Его охватило такое радостное нетерпение - хоть сейчас сигай с площадки. Он стал сдерживать себя. Не следует пороть горячку, подводить Чепова. Надо подготовиться: продумать дорогу, собрать харчишек, выбрать удобное время. В общих чертах он представлял, как это произойдет. Бежать по железной дороге - об этом и думать нечего. Уходящие из Караганды составы охранники осматривают с собаками. С задней площадки последнего вагона свисают железные крючья - подцепить беглеца, если он при проверке состава в движении попытается соскользнуть между вагонов на полотно и залечь между рельсами. Паровоз только тронется, а лагерники дадут телеграф на все узлы и станции. Ведут от Акмолинска быстроходную дорогу, вот по ней бы уехать за деньги под видом кочегара, да пока ее дотянут до Караганды, его косточки сопреют!

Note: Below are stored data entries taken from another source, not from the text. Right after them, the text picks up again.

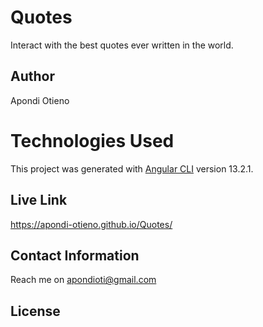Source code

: # Quotes
Interact with the best quotes ever written in the world.

## Author
Apondi Otieno

# Technologies Used
This project was generated with [Angular CLI](https://github.com/angular/angular-cli) version 13.2.1.

## Live Link
https://apondi-otieno.github.io/Quotes/


## Contact Information

Reach me on apondioti@gmail.com

## License



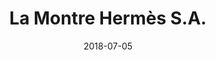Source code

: ﻿---
title:          "La Montre Hermès S.A."
date:           "2018-07-05"
draft:          false
robotsExclude:  true
forceNowrap:    false
---
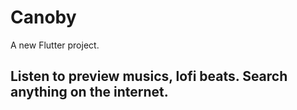 # Canoby

A new Flutter project.

## Listen to preview musics, lofi beats. Search anything on the internet.

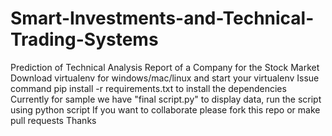 # Smart-Investments-and-Technical-Trading-Systems
Prediction of Technical Analysis Report of a Company for the Stock Market 
Download virtualenv for windows/mac/linux and start your virtualenv
Issue command pip install -r requirements.txt to install the dependencies
Currently for sample we have "final script.py" to display data, run the script using python script
If you want to collaborate please fork this repo or make pull requests
Thanks
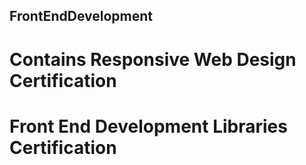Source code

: ## FrontEndDevelopment
# Contains Responsive Web Design Certification
# Front End Development Libraries Certification

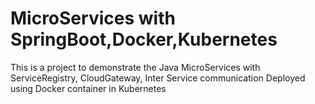 # MicroServices with SpringBoot,Docker,Kubernetes
This is a project to demonstrate the Java MicroServices with ServiceRegistry, CloudGateway, Inter Service communication
Deployed using Docker container in Kubernetes
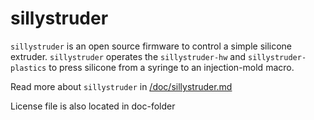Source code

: # sillystruder

`sillystruder` is an open source firmware to control a simple silicone extruder. 
`sillystruder` operates the `sillystruder-hw` and `sillystruder-plastics` to press silicone from a syringe to an injection-mold macro.



Read more about `sillystruder` in [/doc/sillystruder.md](/doc/sillystruder.md)



License file is also located in doc-folder

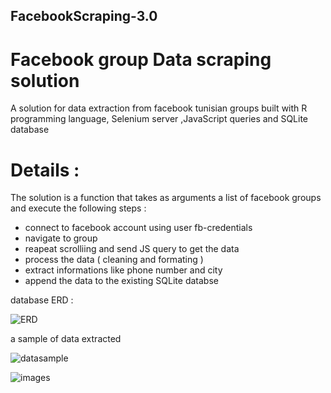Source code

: ## FacebookScraping-3.0

# Facebook group Data scraping solution

A solution for data extraction from facebook tunisian groups built with R programming language, Selenium server ,JavaScript queries and SQLite database


# Details : 

The solution is a function that takes as arguments a list of facebook groups and execute the following steps : 

- connect to facebook account using user fb-credentials
- navigate to group
- reapeat scrolliing and send JS query to get the data 
- process the data ( cleaning and formating )
- extract informations like phone number and city
- append the data to the existing SQLite databse

database ERD :

![ERD](https://user-images.githubusercontent.com/81447987/130847575-257dd13c-6cea-4d0d-8360-1153794b6fea.PNG)

a sample of data extracted 

![datasample](https://user-images.githubusercontent.com/81447987/130845719-3b128923-2db8-4ed1-a6c6-bd5e9f3c96ce.PNG)

![images](https://user-images.githubusercontent.com/81447987/130846211-81192768-912b-4b5a-b803-f3805838975f.PNG)






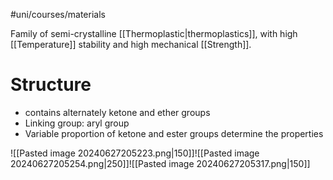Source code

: #uni/courses/materials 

Family of semi-crystalline [[Thermoplastic|thermoplastics]], with high [[Temperature]] stability and high mechanical [[Strength]].

# Structure

- contains alternately ketone and ether groups
- Linking group: aryl group
- Variable proportion of ketone and ester groups determine the properties

![[Pasted image 20240627205223.png|150]]![[Pasted image 20240627205254.png|250]]![[Pasted image 20240627205317.png|150]]
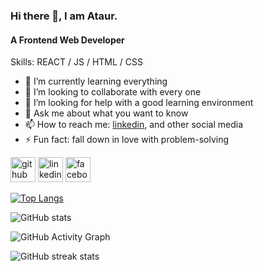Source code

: ### Hi there 👋, I am Ataur.
#### A Frontend Web Developer

Skills: REACT / JS / HTML / CSS

- 🌱 I’m currently learning everything 
- 👯 I’m looking to collaborate with every one 
- 🤔 I’m looking for help with a good learning environment 
- 💬 Ask me about what you want to know 
- 📫 How to reach me: [linkedin](https://www.linkedin.com/in/ataur39n/), and other social media 
- ⚡ Fun fact: fall down in love with problem-solving 


[<img src='https://cdn.jsdelivr.net/npm/simple-icons@3.0.1/icons/github.svg' alt='github' height='40'>](https://github.com/ataur39n-sharif)  [<img src='https://cdn.jsdelivr.net/npm/simple-icons@3.0.1/icons/linkedin.svg' alt='linkedin' height='40'>](https://www.linkedin.com/in/ataur39n/)  [<img src='https://cdn.jsdelivr.net/npm/simple-icons@3.0.1/icons/facebook.svg' alt='facebook' height='40'>](https://www.facebook.com/ataur39n.sharif)  

[![Top Langs](https://github-readme-stats.vercel.app/api/top-langs/?username=ataur39n-sharif)](https://github.com/anuraghazra/github-readme-stats)

![GitHub stats](https://github-readme-stats.vercel.app/api?username=ataur39n-sharif&show_icons=true)  

![GitHub Activity Graph](https://activity-graph.herokuapp.com/graph?username=ataur39n-sharif)  

![GitHub streak stats](https://github-readme-streak-stats.herokuapp.com/?user=ataur39n-sharif)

Уходить надо бездорожьем, глухой степью. Идти только ночью: днем беглецу далеко видать, но и его издалека видно, а гепеушники, слышно, повсюду оперчекистских постов натыкали, конными дозорами по степи рыщут - побеги случаются, не он один храбрый. Идти в Сталинский район, в знакомые места, в аул к Байжанову, выпросить у казаха коня, взять Леську - и лесами, борами на север, в Россию, а уж там... Что будет дальше, он не хотел загадывать. Волнуясь, шутливо двинул кулаком в бок тамбовцу, сладко кунявшему под освежающим ветром, вскочил на ноги и, схватившись за поручни, подставил лицо живому, тугому воздуху. Бежать! Вот вам всем, вашим партиям, идеям и судам! Он будет жить так, как он хочет!

Совершенно иным человеком возвращался Похмельный в лагерь.